Tarell Alvin McCraney
Theatre of Be Longing
By: Sybil Lewis
Speaking on the opening night of the 2017 Othering and Belonging Conference, playwright and actor Tarell Alvin McCraney provided a nuanced look at the role of the artist in truth-telling and the importance of developing a “theatre of belonging” in sharing narratives.
McCraney is best known for his acclaimed trilogy The Brother/Sister Plays and his play In Moonlight Black Boys Look Blue, which became the basis for the Academy Award-winning film, Moonlight. McCraney’s work is closely connected to his personal experiences. He began his keynote with an anecdote from childhood when three peers chased him while throwing rocks, which is the basis of an excerpt from his play Without/Sin about the love between two young men, Gideon and Reynaldo, who grew up together in a tough urban neighborhood.
The boys closed in on him but they stopped chucking rocks. Are they crazy? Porque no? Why not. ‘No Reynaldo, no, look where you are, where you stand, you are near the cars. The cars have precious glass made from sand. They won’t break the replaceable glass. Reynaldo’s heart broke – I am less than glass? Sand burned in the fire is greater than me? No further will I run then. I will stay and take my lesson like a man. For if now I die, at least I can become as precious as sand
Reflecting on this excerpt of the play , McCraney realized that he had actually failed to do what novelist and playwright, James Baldwin charged artists to do: tell the whole truth. His own hurt as a victim of bullying led him to paint the boys as pure villains, which in truth “the violence they visited upon me was already all around me and in them.”
“For example, who taught them that my Black life mattered less than the glass on those cars?” McCraney said. “Isn’t it true that [the bully] learned the misogyny and for him not to feel like the girl he let his homophobia blossom. Homophobia is just misogyny aimed at men and that is what [the bully] was feeling.”
McCraney, who is now chair of the Department of Playwriting at Yale School of Drama, challenges his students to fully engage with their audiences and to fulfill the artist’s ultimate purpose of revealing all parts of the truths, included those that appear in conflict to their own.

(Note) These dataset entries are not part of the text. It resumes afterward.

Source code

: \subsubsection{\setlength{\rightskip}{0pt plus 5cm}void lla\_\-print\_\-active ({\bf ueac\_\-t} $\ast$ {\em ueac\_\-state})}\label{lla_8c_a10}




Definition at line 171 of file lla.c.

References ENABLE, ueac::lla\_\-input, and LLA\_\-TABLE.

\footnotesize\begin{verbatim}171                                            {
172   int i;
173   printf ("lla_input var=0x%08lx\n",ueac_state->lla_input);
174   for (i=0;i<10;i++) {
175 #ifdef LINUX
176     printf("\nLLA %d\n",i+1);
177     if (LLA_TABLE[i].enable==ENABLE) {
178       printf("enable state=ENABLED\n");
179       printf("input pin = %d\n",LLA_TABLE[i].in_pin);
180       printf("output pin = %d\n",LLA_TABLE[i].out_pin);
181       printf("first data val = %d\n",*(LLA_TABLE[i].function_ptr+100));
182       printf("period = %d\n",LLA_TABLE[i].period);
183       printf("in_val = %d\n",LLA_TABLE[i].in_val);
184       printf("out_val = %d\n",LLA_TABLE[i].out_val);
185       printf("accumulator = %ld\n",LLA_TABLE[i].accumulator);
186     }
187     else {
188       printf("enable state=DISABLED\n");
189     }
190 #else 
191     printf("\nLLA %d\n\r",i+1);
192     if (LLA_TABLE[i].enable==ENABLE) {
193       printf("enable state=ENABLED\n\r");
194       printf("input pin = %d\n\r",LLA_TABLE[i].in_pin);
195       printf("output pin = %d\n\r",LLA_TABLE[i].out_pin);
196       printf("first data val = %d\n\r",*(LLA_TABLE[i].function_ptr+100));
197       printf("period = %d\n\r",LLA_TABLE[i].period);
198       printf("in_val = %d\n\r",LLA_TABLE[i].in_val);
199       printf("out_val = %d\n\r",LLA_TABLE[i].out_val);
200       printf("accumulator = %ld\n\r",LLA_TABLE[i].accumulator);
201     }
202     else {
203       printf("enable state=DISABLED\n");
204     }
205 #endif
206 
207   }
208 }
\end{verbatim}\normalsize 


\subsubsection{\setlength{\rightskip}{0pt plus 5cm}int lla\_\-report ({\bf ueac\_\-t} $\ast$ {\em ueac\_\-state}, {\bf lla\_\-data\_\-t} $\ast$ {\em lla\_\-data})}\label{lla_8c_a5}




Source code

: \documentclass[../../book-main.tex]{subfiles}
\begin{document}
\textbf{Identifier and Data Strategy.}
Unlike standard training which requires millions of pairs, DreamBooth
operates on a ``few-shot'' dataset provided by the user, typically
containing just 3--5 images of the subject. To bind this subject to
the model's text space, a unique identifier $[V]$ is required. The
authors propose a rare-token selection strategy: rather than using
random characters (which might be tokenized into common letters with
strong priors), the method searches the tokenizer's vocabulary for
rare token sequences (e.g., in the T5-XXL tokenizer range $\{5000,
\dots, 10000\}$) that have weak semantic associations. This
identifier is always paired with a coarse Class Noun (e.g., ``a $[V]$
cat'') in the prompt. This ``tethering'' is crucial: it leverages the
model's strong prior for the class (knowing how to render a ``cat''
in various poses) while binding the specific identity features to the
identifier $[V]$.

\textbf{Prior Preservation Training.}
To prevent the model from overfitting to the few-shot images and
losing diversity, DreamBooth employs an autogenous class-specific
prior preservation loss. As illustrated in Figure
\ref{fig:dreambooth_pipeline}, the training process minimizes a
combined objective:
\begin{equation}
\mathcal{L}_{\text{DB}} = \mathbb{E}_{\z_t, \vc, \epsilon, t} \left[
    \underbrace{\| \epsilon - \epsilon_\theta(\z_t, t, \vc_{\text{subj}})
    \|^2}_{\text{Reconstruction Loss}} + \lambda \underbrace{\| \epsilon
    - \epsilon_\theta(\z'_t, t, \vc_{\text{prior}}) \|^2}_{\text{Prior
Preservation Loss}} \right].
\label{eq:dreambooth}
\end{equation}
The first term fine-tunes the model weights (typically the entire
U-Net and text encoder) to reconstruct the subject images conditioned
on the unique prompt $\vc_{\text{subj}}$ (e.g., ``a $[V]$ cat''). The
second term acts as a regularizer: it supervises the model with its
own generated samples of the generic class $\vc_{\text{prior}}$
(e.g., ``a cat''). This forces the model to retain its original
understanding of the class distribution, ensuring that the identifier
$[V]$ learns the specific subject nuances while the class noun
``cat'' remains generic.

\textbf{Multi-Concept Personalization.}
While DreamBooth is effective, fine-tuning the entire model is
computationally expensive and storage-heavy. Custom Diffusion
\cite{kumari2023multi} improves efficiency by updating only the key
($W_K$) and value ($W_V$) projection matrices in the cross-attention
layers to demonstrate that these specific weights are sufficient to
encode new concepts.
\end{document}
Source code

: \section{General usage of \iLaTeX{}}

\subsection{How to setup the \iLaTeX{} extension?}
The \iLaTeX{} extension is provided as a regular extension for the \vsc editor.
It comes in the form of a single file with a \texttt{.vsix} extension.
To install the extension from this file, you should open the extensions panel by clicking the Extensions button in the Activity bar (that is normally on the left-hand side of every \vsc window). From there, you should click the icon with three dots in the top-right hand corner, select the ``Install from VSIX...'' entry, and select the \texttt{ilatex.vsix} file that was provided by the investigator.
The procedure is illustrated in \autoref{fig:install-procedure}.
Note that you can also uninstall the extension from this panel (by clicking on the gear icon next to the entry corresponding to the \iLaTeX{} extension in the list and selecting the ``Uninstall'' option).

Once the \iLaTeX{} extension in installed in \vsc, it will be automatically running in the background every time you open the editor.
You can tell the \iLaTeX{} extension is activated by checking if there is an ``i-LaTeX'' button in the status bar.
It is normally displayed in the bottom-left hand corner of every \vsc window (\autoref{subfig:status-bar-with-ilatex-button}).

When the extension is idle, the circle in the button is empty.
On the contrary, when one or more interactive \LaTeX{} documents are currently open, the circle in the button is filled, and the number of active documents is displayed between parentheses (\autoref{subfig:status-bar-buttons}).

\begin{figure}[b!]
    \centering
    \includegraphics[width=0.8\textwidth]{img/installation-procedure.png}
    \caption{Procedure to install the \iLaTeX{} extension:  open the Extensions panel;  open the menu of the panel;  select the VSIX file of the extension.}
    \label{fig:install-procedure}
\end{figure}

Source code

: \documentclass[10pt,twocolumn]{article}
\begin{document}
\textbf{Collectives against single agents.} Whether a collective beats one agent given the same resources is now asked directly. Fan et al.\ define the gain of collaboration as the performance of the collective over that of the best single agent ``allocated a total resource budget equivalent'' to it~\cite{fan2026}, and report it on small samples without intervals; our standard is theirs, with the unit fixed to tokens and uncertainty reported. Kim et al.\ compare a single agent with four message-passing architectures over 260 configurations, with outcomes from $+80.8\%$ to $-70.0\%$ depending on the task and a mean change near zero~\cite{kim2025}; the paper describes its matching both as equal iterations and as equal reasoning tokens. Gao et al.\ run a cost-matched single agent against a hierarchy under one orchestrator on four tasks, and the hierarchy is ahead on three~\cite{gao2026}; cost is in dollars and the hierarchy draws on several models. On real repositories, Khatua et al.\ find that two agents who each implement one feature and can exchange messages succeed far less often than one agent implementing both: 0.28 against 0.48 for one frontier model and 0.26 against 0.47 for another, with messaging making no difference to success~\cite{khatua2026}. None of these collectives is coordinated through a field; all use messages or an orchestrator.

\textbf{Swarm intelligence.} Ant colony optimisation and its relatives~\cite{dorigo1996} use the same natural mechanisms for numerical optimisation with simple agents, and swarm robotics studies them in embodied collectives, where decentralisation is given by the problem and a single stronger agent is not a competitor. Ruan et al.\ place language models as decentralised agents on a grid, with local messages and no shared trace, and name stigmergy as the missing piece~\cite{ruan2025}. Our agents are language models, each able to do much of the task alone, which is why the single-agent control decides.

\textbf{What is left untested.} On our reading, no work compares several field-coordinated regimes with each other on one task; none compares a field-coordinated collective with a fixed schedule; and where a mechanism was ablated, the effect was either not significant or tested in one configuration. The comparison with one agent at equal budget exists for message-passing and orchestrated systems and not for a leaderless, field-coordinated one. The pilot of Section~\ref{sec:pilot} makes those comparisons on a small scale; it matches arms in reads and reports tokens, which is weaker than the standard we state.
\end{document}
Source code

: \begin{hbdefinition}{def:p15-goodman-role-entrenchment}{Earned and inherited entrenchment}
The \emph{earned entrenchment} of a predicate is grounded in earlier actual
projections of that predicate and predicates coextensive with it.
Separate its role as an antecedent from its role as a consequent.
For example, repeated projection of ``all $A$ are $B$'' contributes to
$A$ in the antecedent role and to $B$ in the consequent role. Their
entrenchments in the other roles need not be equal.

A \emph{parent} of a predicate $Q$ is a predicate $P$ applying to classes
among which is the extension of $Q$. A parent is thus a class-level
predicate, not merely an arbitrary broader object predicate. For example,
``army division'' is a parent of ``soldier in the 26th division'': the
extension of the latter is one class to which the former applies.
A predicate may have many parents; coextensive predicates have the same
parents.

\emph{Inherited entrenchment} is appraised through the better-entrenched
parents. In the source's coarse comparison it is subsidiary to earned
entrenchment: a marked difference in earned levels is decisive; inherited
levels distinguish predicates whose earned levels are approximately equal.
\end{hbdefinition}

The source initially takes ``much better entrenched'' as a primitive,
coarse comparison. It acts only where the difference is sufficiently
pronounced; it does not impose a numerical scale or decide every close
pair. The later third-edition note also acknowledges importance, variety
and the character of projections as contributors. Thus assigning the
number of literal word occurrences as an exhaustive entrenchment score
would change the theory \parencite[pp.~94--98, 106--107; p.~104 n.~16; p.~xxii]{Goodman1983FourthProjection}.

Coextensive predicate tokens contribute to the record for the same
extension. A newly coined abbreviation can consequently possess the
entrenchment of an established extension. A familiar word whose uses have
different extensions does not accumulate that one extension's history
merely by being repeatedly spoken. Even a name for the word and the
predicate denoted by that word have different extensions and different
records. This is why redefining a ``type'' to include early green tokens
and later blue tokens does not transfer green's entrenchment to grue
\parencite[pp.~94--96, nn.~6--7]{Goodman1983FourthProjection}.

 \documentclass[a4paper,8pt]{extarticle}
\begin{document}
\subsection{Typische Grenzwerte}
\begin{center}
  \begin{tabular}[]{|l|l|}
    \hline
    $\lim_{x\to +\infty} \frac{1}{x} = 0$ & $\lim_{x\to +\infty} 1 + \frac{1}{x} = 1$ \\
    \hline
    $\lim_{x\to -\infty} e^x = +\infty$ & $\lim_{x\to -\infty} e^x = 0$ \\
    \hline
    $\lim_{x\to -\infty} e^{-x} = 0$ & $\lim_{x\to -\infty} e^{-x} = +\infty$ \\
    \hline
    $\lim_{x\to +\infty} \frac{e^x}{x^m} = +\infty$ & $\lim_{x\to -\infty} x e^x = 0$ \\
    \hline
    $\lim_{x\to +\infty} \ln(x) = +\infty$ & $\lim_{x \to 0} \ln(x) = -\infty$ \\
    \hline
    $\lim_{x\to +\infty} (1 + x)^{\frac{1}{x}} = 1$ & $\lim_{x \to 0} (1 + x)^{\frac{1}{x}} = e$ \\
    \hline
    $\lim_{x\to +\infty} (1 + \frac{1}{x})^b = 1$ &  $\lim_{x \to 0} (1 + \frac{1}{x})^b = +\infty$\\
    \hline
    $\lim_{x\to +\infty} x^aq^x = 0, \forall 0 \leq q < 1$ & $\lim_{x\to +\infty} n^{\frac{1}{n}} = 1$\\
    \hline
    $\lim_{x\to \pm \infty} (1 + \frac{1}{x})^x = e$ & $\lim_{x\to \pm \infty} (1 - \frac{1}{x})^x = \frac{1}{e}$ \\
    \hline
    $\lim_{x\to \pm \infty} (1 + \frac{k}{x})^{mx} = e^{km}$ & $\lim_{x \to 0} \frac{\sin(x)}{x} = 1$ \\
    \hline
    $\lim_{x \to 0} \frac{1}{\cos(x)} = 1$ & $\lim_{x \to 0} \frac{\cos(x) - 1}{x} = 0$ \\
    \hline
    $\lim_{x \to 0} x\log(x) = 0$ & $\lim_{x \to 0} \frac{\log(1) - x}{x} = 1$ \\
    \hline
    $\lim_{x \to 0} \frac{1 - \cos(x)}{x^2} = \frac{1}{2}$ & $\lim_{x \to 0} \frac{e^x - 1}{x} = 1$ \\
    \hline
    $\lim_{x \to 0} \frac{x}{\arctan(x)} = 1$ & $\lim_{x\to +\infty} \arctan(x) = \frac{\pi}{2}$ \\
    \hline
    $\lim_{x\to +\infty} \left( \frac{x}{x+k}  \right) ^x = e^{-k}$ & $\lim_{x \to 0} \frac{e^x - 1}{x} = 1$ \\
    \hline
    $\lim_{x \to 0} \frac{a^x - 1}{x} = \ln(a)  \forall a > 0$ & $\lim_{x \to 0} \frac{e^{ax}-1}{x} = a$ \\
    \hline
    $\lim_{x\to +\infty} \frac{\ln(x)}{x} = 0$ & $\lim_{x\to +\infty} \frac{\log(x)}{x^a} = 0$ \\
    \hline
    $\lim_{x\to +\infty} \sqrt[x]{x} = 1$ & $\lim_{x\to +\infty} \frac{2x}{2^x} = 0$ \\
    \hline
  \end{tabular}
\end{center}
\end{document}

In addition to seeking to incorporate the experiences of those who Othered him, McCraney contends with questions of how to embody a “theater of belonging” in his own work. McCraney explained that most theatres began with strong notions of community theatre, but now the concept is often lost within the oftentimes elite arts profession wherein people are divided between those who can afford to attend and those who can’t, and therefore do not.
“Queer brown faces that are often at the forefront of culture making,” McCraney said. “[But] they have to not only be allowed to perform, but to produce by them and for them. Instead we write well-structured dramas seeped in Western performance and hope to God some student says our work saved their lives.”
But plays nor art of any kind actually save lives, he continued, and “it is in the discourse caused by the collective imagining of people of beauty and gore supreme that shifts lives to action. And that is when culture is belonging.”
Theatre of belonging, he said, works at the grassroots level with small community-led efforts where the talent of the community is actively engaged and celebrated. The artist should be deeply afraid as the purpose is to unearth truths and to encourage discussion within the community, i.e. the audience. McCraney described a defining moment about ten years ago when Marin Theatre took his play In the Red and Brown Water to the Marin Projects. The play is about a woman in the projects who desperately wants to become pregnant. McCraney was terrified of how the play would be received and how the audience would respond to the queer overtones. What happened, however, strongly highlighted what community theatre should be: In the audience there was a community member who was the embodiment of one of the characters in the play. Her candid reactions to scenes often mirrored the character’s reactions – “we were belonging in that moment,” McCraney said.
“It has been damn near ten years since that experience and I’m wondering where the road turned. I have been chasing that belonging knowing that I cannot create it, I must return to it. By first returning to my community,” McCraney concluded.